Nothing but the line containing "Newer Document Types</span></span>" and the lines after it in the entries below should appear, each repeated exactly.
◆ ◆ ◆
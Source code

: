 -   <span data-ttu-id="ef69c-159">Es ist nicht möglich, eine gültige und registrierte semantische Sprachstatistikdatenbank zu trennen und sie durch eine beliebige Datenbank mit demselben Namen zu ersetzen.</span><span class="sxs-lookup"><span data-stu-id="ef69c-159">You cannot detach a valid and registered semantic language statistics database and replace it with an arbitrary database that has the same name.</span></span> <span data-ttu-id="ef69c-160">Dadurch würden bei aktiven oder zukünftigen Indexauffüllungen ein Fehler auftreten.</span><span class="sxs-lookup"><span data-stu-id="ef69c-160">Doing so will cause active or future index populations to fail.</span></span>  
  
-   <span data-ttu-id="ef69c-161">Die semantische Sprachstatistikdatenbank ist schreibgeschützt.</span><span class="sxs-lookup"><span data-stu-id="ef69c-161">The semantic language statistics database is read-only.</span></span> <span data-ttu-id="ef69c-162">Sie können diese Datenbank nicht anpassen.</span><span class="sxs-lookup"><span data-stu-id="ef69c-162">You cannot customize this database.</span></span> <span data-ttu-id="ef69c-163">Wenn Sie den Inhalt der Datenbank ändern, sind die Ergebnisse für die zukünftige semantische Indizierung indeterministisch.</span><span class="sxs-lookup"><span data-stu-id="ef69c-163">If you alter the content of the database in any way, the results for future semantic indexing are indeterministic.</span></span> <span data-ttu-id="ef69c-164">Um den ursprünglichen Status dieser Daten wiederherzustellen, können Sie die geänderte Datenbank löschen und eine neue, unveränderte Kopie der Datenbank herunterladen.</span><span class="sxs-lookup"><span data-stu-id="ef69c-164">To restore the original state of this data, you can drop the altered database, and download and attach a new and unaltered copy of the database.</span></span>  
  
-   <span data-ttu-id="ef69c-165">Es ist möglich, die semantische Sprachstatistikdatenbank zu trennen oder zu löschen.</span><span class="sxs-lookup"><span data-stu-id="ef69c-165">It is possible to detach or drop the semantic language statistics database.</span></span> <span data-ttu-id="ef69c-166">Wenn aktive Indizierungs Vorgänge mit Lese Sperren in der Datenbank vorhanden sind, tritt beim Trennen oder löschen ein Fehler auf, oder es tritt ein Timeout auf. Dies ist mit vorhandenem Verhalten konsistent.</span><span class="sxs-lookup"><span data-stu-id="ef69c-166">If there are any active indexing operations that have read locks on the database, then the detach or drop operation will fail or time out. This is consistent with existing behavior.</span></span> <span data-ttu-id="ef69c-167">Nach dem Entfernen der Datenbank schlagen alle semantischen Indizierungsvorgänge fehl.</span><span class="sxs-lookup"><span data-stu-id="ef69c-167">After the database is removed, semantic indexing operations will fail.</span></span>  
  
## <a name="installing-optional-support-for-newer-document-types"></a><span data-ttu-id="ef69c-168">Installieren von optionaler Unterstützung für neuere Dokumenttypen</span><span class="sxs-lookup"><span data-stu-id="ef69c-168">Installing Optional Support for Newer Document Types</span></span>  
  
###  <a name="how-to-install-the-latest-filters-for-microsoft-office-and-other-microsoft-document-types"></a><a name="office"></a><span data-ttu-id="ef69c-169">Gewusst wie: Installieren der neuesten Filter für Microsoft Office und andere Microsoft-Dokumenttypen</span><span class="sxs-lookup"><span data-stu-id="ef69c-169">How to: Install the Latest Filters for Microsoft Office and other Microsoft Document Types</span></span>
◆ ◆ ◆
Solution to this task:
## <a name="installing-optional-support-for-newer-document-types"></a><span data-ttu-id="ef69c-168">Installieren von optionaler Unterstützung für neuere Dokumenttypen</span><span class="sxs-lookup"><span data-stu-id="ef69c-168">Installing Optional Support for Newer Document Types</span></span>  
  
###  <a name="how-to-install-the-latest-filters-for-microsoft-office-and-other-microsoft-document-types"></a><a name="office"></a><span data-ttu-id="ef69c-169">Gewusst wie: Installieren der neuesten Filter für Microsoft Office und andere Microsoft-Dokumenttypen</span><span class="sxs-lookup"><span data-stu-id="ef69c-169">How to: Install the Latest Filters for Microsoft Office and other Microsoft Document Types</span></span>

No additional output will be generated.